First author Qing Kang also said in an email that the group focused on the impact of heat fragmentation on dPCR specifically, but there remains "a concern whether heat would have a broader impact on the quality of DNA samples used in multiple settings."

In the BioTechniques study, the researchers also examined the effect of heat incubation performed during genomic DNA extraction from blood.

In these experiments they found that moderate heating, such as is typically used for DNA extraction, did not cause any mutagenic effects as measured by dPCR.

With increasing sensitivity of sequencing, however, it may be important to study whether steps involving heating could be affecting results.
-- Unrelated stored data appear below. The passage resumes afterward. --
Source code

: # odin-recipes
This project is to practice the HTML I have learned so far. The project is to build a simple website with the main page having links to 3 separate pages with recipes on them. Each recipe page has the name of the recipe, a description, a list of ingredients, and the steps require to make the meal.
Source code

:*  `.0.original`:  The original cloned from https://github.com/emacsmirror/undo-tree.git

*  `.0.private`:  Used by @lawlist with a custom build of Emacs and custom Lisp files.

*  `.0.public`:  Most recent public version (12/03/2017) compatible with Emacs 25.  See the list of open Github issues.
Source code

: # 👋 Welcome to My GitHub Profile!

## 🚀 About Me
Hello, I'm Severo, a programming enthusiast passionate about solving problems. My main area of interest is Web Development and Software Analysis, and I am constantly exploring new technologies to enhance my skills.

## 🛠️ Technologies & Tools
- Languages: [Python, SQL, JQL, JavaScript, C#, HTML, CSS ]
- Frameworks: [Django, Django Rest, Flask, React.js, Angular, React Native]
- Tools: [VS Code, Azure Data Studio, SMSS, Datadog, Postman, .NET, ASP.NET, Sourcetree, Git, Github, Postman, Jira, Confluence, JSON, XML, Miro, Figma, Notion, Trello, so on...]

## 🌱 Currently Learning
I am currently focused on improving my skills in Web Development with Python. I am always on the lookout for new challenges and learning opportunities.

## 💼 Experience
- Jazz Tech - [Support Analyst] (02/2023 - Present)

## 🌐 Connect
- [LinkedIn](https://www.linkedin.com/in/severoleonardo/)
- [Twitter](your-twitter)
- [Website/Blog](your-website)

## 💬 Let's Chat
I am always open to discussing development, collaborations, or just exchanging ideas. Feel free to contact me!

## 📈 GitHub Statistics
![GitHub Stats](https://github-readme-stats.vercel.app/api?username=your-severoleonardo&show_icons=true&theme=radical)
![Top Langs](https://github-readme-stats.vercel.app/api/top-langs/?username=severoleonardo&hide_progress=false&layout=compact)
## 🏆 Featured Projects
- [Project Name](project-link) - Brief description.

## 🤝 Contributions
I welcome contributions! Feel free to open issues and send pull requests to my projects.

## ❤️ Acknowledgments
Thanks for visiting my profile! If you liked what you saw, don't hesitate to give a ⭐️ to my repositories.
"During sequencing library preparation, although heating is not routinely used for the purpose of DNA fragmentation it is commonly used in steps such as DNA denaturation and enzyme inactivation, which could increase the DNA mutation background that is not originally present in the DNA samples," Kang said.

She noted the group had not experimentally tested this, but, knowing the potential mutation-causing factors during library prep could be crucial for some analyses. "We think the mutagenic effect of heating could be applied to any other G-to-A mutation detection," she said.

The group is now using both restriction enzyme digestion and a shearing method from Covaris, "which work equally well" for DNA fragmentation, Kang said.

They have not tried these experiments with other digital PCR platforms, but Tewari predicted that similar results would be obtained, "because the heat-induced changes in the DNA happen before the digital PCR step."